§ **WORK ORDER**: For the material below, reproduce exactly each line from the one that has "XGBoost, Matplotlib, Seaborn" through the one that has "camino otro pequeño", and no others; pictures stay out.

__________________________________________________

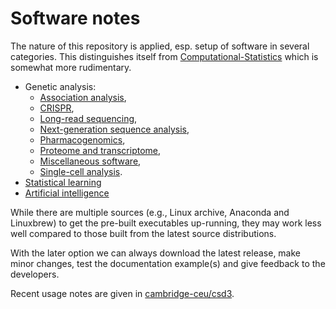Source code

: # Software notes

The nature of this repository is applied, esp. setup of software in several categories. This distinguishes itself from [Computational-Statistics](https://jinghuazhao.github.io/Computational-Statistics/)
which is somewhat more rudimentary.

* Genetic analysis:
   - [Association analysis](AA.md),
   - [CRISPR](CRISPR.md),
   - [Long-read sequencing](LRS.md),
   - [Next-generation sequence analysis](NGS.md),
   - [Pharmacogenomics](pharmacogenomics.md),
   - [Proteome and transcriptome](prottrans.md),
   - [Miscellaneous software](misc.md),
   - [Single-cell analysis](single-cell.md).
* [Statistical learning](SL.md)
* [Artificial intelligence](AI.md)

While there are multiple sources (e.g., Linux archive, Anaconda and Linuxbrew) to get the pre-built executables up-running, they may work less well compared to those built from the latest source distributions.

With the later option we can always download the latest release, make minor changes, test the documentation example(s) and give feedback to the developers.

Recent usage notes are given in [cambridge-ceu/csd3](https://cambridge-ceu.github.io/csd3/).
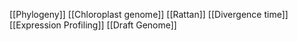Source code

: [[Phylogeny]]
[[Chloroplast genome]]
[[Rattan]]
[[Divergence time]]
[[Expression Profiling]]
[[Draft Genome]]
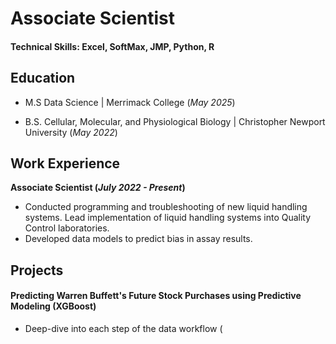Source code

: # Associate Scientist

#### Technical Skills: Excel, SoftMax, JMP, Python, R

## Education
- M.S Data Science | Merrimack College (_May 2025_) 

- B.S. Cellular, Molecular, and Physiological Biology | Christopher Newport University (_May 2022_)

## Work Experience
**Associate Scientist (_July 2022 - Present_)**
- Conducted programming and troubleshooting of new liquid handling systems. Lead implementation of liquid handling systems into Quality Control laboratories.
- Developed data models to predict bias in assay results.

## Projects
#### Predicting Warren Buffett's Future Stock Purchases using Predictive Modeling (XGBoost)
- Deep-dive into each step of the data workflow (
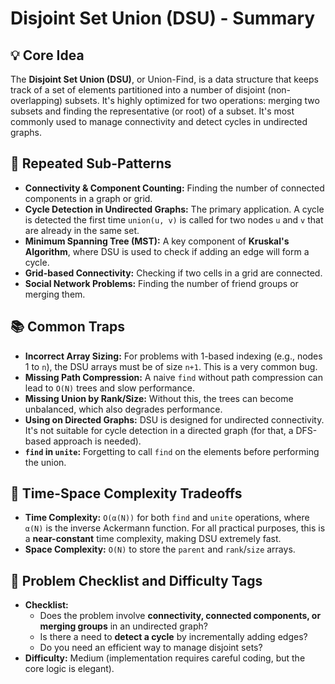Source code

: # Disjoint Set Union (DSU) - Summary

## 💡 Core Idea
The **Disjoint Set Union (DSU)**, or Union-Find, is a data structure that keeps track of a set of elements partitioned into a number of disjoint (non-overlapping) subsets. It's highly optimized for two operations: merging two subsets and finding the representative (or root) of a subset. It's most commonly used to manage connectivity and detect cycles in undirected graphs.

## 🔁 Repeated Sub-Patterns
* **Connectivity & Component Counting:** Finding the number of connected components in a graph or grid.
* **Cycle Detection in Undirected Graphs:** The primary application. A cycle is detected the first time `union(u, v)` is called for two nodes `u` and `v` that are already in the same set.
* **Minimum Spanning Tree (MST):** A key component of **Kruskal's Algorithm**, where DSU is used to check if adding an edge will form a cycle.
* **Grid-based Connectivity:** Checking if two cells in a grid are connected.
* **Social Network Problems:** Finding the number of friend groups or merging them.

## 📚 Common Traps
* **Incorrect Array Sizing:** For problems with 1-based indexing (e.g., nodes 1 to `n`), the DSU arrays must be of size `n+1`. This is a very common bug.
* **Missing Path Compression:** A naive `find` without path compression can lead to `O(N)` trees and slow performance.
* **Missing Union by Rank/Size:** Without this, the trees can become unbalanced, which also degrades performance.
* **Using on Directed Graphs:** DSU is designed for undirected connectivity. It's not suitable for cycle detection in a directed graph (for that, a DFS-based approach is needed).
* **`find` in `unite`:** Forgetting to call `find` on the elements before performing the union.

## 🔁 Time-Space Complexity Tradeoffs
* **Time Complexity:** `O(α(N))` for both `find` and `unite` operations, where `α(N)` is the inverse Ackermann function. For all practical purposes, this is a **near-constant** time complexity, making DSU extremely fast.
* **Space Complexity:** `O(N)` to store the `parent` and `rank`/`size` arrays.

## 📌 Problem Checklist and Difficulty Tags
* **Checklist:**
    * Does the problem involve **connectivity, connected components, or merging groups** in an undirected graph?
    * Is there a need to **detect a cycle** by incrementally adding edges?
    * Do you need an efficient way to manage disjoint sets?
* **Difficulty:** Medium (implementation requires careful coding, but the core logic is elegant).
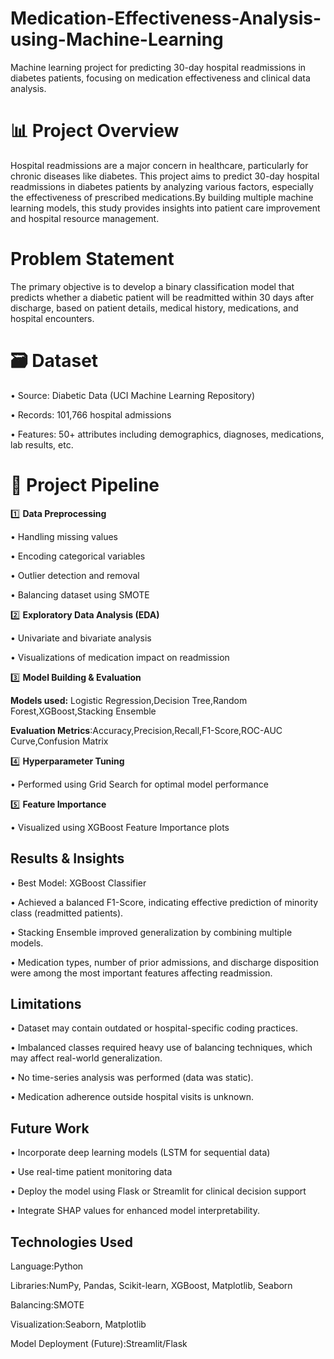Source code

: # Medication-Effectiveness-Analysis-using-Machine-Learning
Machine learning project for predicting 30-day hospital readmissions in diabetes patients, focusing on medication effectiveness and clinical data analysis.

# 📊 Project Overview
Hospital readmissions are a major concern in healthcare, particularly for chronic diseases like diabetes. This project aims to predict 30-day hospital readmissions in diabetes patients by analyzing various factors, especially the effectiveness of prescribed medications.By building multiple machine learning models, this study provides insights into patient care improvement and hospital resource management.

# Problem Statement
The primary objective is to develop a binary classification model that predicts whether a diabetic patient will be readmitted within 30 days after discharge, based on patient details, medical history, medications, and hospital encounters.

# 🗃️ Dataset
• Source: Diabetic Data (UCI Machine Learning Repository)

• Records: 101,766 hospital admissions

• Features: 50+ attributes including demographics, diagnoses, medications, lab      results, etc.

# 🚀 Project Pipeline
1️⃣ **Data Preprocessing**

• Handling missing values

• Encoding categorical variables

• Outlier detection and removal

• Balancing dataset using SMOTE

2️⃣ **Exploratory Data Analysis (EDA)**

• Univariate and bivariate analysis

• Visualizations of medication impact on readmission

3️⃣ **Model Building & Evaluation**

**Models used:** Logistic Regression,Decision Tree,Random Forest,XGBoost,Stacking Ensemble

**Evaluation Metrics**:Accuracy,Precision,Recall,F1-Score,ROC-AUC Curve,Confusion Matrix

4️⃣ **Hyperparameter Tuning**

• Performed using Grid Search for optimal model performance

5️⃣ **Feature Importance**

• Visualized using XGBoost Feature Importance plots

## Results & Insights

• Best Model: XGBoost Classifier

• Achieved a balanced F1-Score, indicating effective prediction of minority class (readmitted patients).

• Stacking Ensemble improved generalization by combining multiple models.

• Medication types, number of prior admissions, and discharge disposition were among the most important features affecting readmission.

## Limitations

• Dataset may contain outdated or hospital-specific coding practices.

• Imbalanced classes required heavy use of balancing techniques, which may affect real-world generalization.

• No time-series analysis was performed (data was static).

• Medication adherence outside hospital visits is unknown.

## Future Work

• Incorporate deep learning models (LSTM for sequential data)

• Use real-time patient monitoring data

• Deploy the model using Flask or Streamlit for clinical decision support

• Integrate SHAP values for enhanced model interpretability.

## Technologies Used
Language:Python

Libraries:NumPy, Pandas, Scikit-learn, XGBoost, Matplotlib, Seaborn

Balancing:SMOTE

Visualization:Seaborn, Matplotlib

Model Deployment (Future):Streamlit/Flask

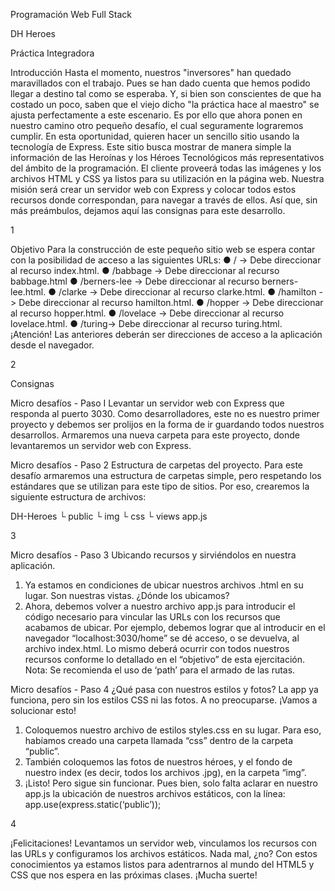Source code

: Programación Web Full Stack

DH Heroes

Práctica Integradora

Introducción
Hasta el momento, nuestros "inversores" han quedado maravillados con el trabajo. Pues se
han dado cuenta que hemos podido llegar a destino tal como se esperaba. Y, si bien son
conscientes de que ha costado un poco, saben que el viejo dicho "la práctica hace al
maestro" se ajusta perfectamente a este escenario. Es por ello que ahora ponen en nuestro
camino otro pequeño desafío, el cual seguramente lograremos cumplir.
En esta oportunidad, quieren hacer un sencillo sitio usando la tecnología de Express.
Este sitio busca mostrar de manera simple la información de las Heroínas y los Héroes
Tecnológicos más representativos del ámbito de la programación.
El cliente proveerá todas las imágenes y los archivos HTML y CSS ya listos para su
utilización en la página web. Nuestra misión será crear un servidor web con Express y
colocar todos estos recursos donde correspondan, para navegar a través de ellos.
Así que, sin más preámbulos, dejamos aquí las consignas para este desarrollo.

1

Objetivo
Para la construcción de este pequeño sitio web se espera contar con la posibilidad de
acceso a las siguientes URLs:
● / -> Debe direccionar al recurso index.html.
● /babbage -> Debe direccionar al recurso babbage.html
● /berners-lee -> Debe direccionar al recurso berners-lee.html.
● /clarke -> Debe direccionar al recurso clarke.html.
● /hamilton -> Debe direccionar al recurso hamilton.html.
● /hopper -> Debe direccionar al recurso hopper.html.
● /lovelace -> Debe direccionar al recurso lovelace.html.
● /turing-> Debe direccionar al recurso turing.html.
¡Atención! Las anteriores deberán ser direcciones de acceso a la aplicación desde el
navegador.

2

Consignas

Micro desafíos - Paso I
Levantar un servidor web con Express que responda al puerto 3030.
Como desarrolladores, este no es nuestro primer proyecto y debemos ser prolijos
en la forma de ir guardando todos nuestros desarrollos. Armaremos una nueva
carpeta para este proyecto, donde levantaremos un servidor web con Express.

Micro desafíos - Paso 2
Estructura de carpetas del proyecto.
Para este desafío armaremos una estructura de carpetas simple, pero respetando
los estándares que se utilizan para este tipo de sitios. Por eso, crearemos la
siguiente estructura de archivos:

DH-Heroes
└ public
└ img
└ css
└ views
app.js

3

Micro desafíos - Paso 3
Ubicando recursos y sirviéndolos en nuestra aplicación.
1. Ya estamos en condiciones de ubicar nuestros archivos .html en su lugar.
Son nuestras vistas. ¿Dónde los ubicamos?
2. Ahora, debemos volver a nuestro archivo app.js para introducir el código
necesario para vincular las URLs con los recursos que acabamos de ubicar.
Por ejemplo, debemos lograr que al introducir en el navegador
“localhost:3030/home” se dé acceso, o se devuelva, al archivo index.html. Lo
mismo deberá ocurrir con todos nuestros recursos conforme lo detallado en
el “objetivo” de esta ejercitación.
Nota: Se recomienda el uso de ‘path’ para el armado de las rutas.

Micro desafíos - Paso 4
¿Qué pasa con nuestros estilos y fotos?
La app ya funciona, pero sin los estilos CSS ni las fotos. A no preocuparse. ¡Vamos a
solucionar esto!
1. Coloquemos nuestro archivo de estilos styles.css en su lugar. Para eso,
habíamos creado una carpeta llamada “css” dentro de la carpeta “public”.
2. También coloquemos las fotos de nuestros héroes, y el fondo de nuestro
index (es decir, todos los archivos .jpg), en la carpeta “img”.
3. ¡Listo! Pero sigue sin funcionar. Pues bien, solo falta aclarar en nuestro app.js
la ubicación de nuestros archivos estáticos, con la línea:
app.use(express.static(‘public’));

4

¡Felicitaciones! Levantamos un servidor web, vinculamos los recursos con las URLs y
configuramos los archivos estáticos. Nada mal, ¿no? Con estos conocimientos ya estamos
listos para adentrarnos al mundo del HTML5 y CSS que nos espera en las próximas clases.
¡Mucha suerte!
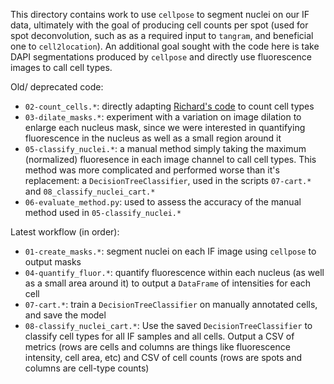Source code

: This directory contains work to use `cellpose` to segment nuclei on our IF data, ultimately with the goal of producing cell counts per spot (used for spot deconvolution, such as as a required input to `tangram`, and beneficial one to `cell2location`). An additional goal sought with the code here is take DAPI segmentations produced by `cellpose` and directly use fluorescence images to call cell types.

Old/ deprecated code:

* `02-count_cells.*`: directly adapting [Richard's code](https://github.com/chaichontat/libd-rotation/blob/main/scripts/segmentation/process_mask.py) to count cell types
* `03-dilate_masks.*`: experiment with a variation on image dilation to enlarge each nucleus mask, since we were interested in quantifying fluorescence in the nucleus as well as a small region around it
* `05-classify_nuclei.*`: a manual method simply taking the maximum (normalized) fluoresence in each image channel to call cell types. This method was more complicated and performed worse than it's replacement: a `DecisionTreeClassifier`, used in the scripts `07-cart.*` and `08_classify_nuclei_cart.*`
* `06-evaluate_method.py`: used to assess the accuracy of the manual method used in `05-classify_nuclei.*`

Latest workflow (in order):

* `01-create_masks.*`: segment nuclei on each IF image using `cellpose` to output masks
* `04-quantify_fluor.*`: quantify fluorescence within each nucleus (as well as a small area around it) to output a `DataFrame` of intensities for each cell
* `07-cart.*`: train a `DecisionTreeClassifier` on manually annotated cells, and save the model
* `08-classify_nuclei_cart.*`: Use the saved `DecisionTreeClassifier` to classify cell types for all IF samples and all cells. Output a CSV of metrics (rows are cells and columns are things like fluorescence intensity, cell area, etc) and CSV of cell counts (rows are spots and columns are cell-type counts)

__________________________________________________

§ **ANSWER TO THIS EXERCISE**:
Libraries:NumPy, Pandas, Scikit-learn, XGBoost, Matplotlib, Seaborn

Balancing:SMOTE

Visualization:Seaborn, Matplotlib

Model Deployment (Future):Streamlit/Flask

Source code

: Programación Web Full Stack

DH Heroes

Práctica Integradora

Introducción
Hasta el momento, nuestros "inversores" han quedado maravillados con el trabajo. Pues se
han dado cuenta que hemos podido llegar a destino tal como se esperaba. Y, si bien son
conscientes de que ha costado un poco, saben que el viejo dicho "la práctica hace al
maestro" se ajusta perfectamente a este escenario. Es por ello que ahora ponen en nuestro
camino otro pequeño desafío, el cual seguramente lograremos cumplir.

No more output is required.